Will my child ever be able to run again or be involved in sports?
In our experience, most patients are able to return to running and sports once the femoral head is into the healing phase.
How long does it take for Perthes to “run its course?”
The duration of the disease seems to vary from patient to patient, and there is no sure way to tell from the onset how quickly or slowly the healing will take place. On average, the course of the disease can run from three to five years.
Why do they call it a “disease?” Is it contagious?
It is a disease because it adversely affects the cells in the femoral head and affects hip function and development. It is not contagious, and it is generally not passed on from one generation to another in most cases.
Is it genetic?
Perthes disease usually does not run in families. Only 10 to 15 percent of patients have another family member with this disease.
What is the time frame of Perthes?
Perthes disease can be divided into four stages, which are called the initial stage, resorptive or fragmentational stage, reossification stage and healed stage. The duration of the disease can vary from one patient to another. In general, it may take three to five years for a patient to go from the initial stage to the healed stage of the disease.
How does the hip grow back?
Although the blood supply to a part or all of the femoral head is disrupted and stops the femoral head from growing, healing will occur over time since tissue around the affected part of the femoral head is alive and is able to respond to the abnormal change. In many patients, especially those with early onset of the disease (before age 6), normal growth is restored. In older patients, restoration of normal growth of the hip is not as predictable.
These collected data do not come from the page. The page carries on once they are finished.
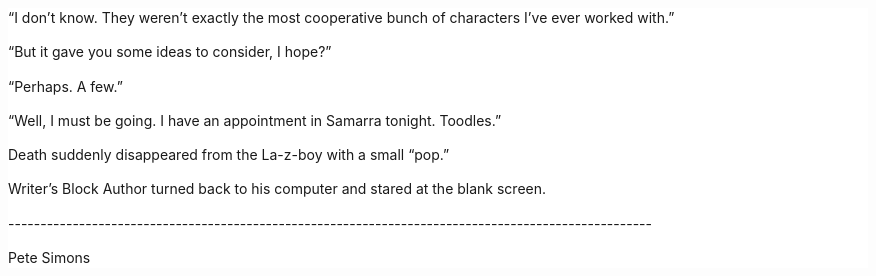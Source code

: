 “I don’t know. They weren’t exactly the most cooperative bunch of characters I’ve ever worked with.”

“But it gave you some ideas to consider, I hope?”

“Perhaps. A few.”

“Well, I must be going. I have an appointment in Samarra tonight. Toodles.”

Death suddenly disappeared from the La-z-boy with a small “pop.”

Writer’s Block Author turned back to his computer and stared at the blank screen.

\----------------------------------------------------------------------------------------------------

Pete Simons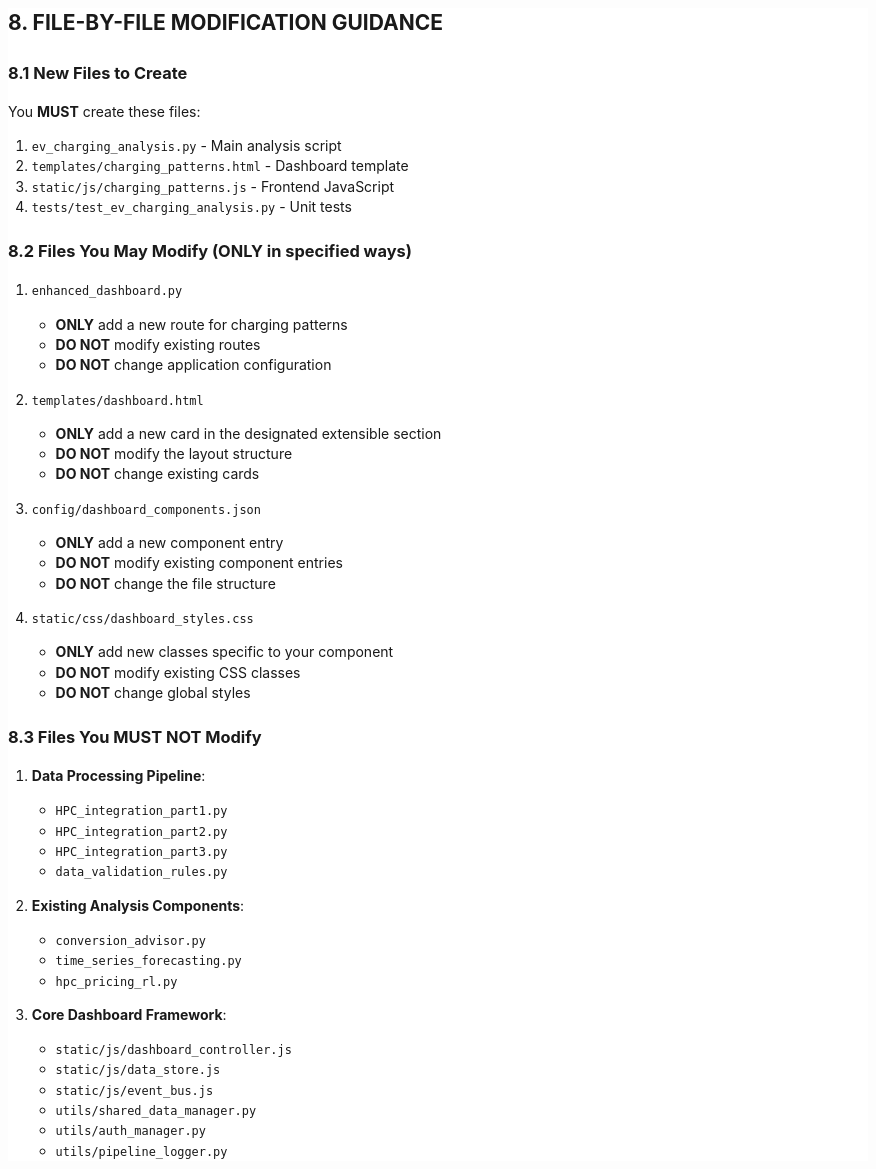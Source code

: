 ## 8. FILE-BY-FILE MODIFICATION GUIDANCE

### 8.1 New Files to Create

You **MUST** create these files:

1. `ev_charging_analysis.py` - Main analysis script
2. `templates/charging_patterns.html` - Dashboard template
3. `static/js/charging_patterns.js` - Frontend JavaScript
4. `tests/test_ev_charging_analysis.py` - Unit tests

### 8.2 Files You May Modify (ONLY in specified ways)

1. `enhanced_dashboard.py`
   - **ONLY** add a new route for charging patterns
   - **DO NOT** modify existing routes
   - **DO NOT** change application configuration

2. `templates/dashboard.html`
   - **ONLY** add a new card in the designated extensible section
   - **DO NOT** modify the layout structure
   - **DO NOT** change existing cards

3. `config/dashboard_components.json`
   - **ONLY** add a new component entry
   - **DO NOT** modify existing component entries
   - **DO NOT** change the file structure

4. `static/css/dashboard_styles.css`
   - **ONLY** add new classes specific to your component
   - **DO NOT** modify existing CSS classes
   - **DO NOT** change global styles

### 8.3 Files You MUST NOT Modify

1. **Data Processing Pipeline**:
   - `HPC_integration_part1.py`
   - `HPC_integration_part2.py`
   - `HPC_integration_part3.py`
   - `data_validation_rules.py`

2. **Existing Analysis Components**:
   - `conversion_advisor.py`
   - `time_series_forecasting.py`
   - `hpc_pricing_rl.py`

3. **Core Dashboard Framework**:
   - `static/js/dashboard_controller.js`
   - `static/js/data_store.js`
   - `static/js/event_bus.js`
   - `utils/shared_data_manager.py`
   - `utils/auth_manager.py`
   - `utils/pipeline_logger.py`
What symptoms or signs should I look for?
At the early stage of the disease, your child may complain of groin, thigh or knee pain during or after physical activity. Some children may complain of pain at rest. Your child may also have restricted hip movement and a mild limp.
Should I expect a lot of complaints of pain?
Amount of pain experienced by a child with Perthes disease seems to vary from patient to patient. Some patients complain of activity-related pain or night pain only.
What are the long-term effects of Perthes?
The long-term effects of Perthes disease are related to the residual deformity of the femoral head and the mismatch between the deformed femoral head and the acetabulum. One long-term study found that if the femoral head is moderately deformed (Stulberg classification III), about 58 percent of the patients had X-ray signs of degenerative arthritis by their late 40s and 50s. In this study, those children with late-onset disease (age 8 or older) had a greater risk of developing arthritis. A study at TSRHC by Dr. Herring and co-authors found that with early-onset disease 80 percent of the patients had a good outcome.
Will my child need a hip replacement?
If so, when? Hip replacement is not a surgery for children. Only if a patient develops painful degenerative arthritis later in adulthood is the surgery warranted. Even with a deformed femoral head, most patients can perform daily activities and sports activities once the hip has healed.
Should my child have a hyperbaric oxygen treatment?
To our knowledge, there is no evidence to support that hyperbaric oxygen treatment improves the outcome of Perthes disease.
What activities are safe or beneficial for my child?
We would recommend a consultation with your physician to determine the activities that are safe and beneficial because the answer would depend on the stage of the disease, your child's symptoms, hip joint stiffness and your child's age.
What is the purpose of a tenotomy?
Tenotomy is sometimes performed when there is a restriction of hip abduction (i.e. ability to spread the leg outward). The muscles that are involved with bringing legs together (hip adductors) can become tightened or contracted and are lengthened to improve hip abduction.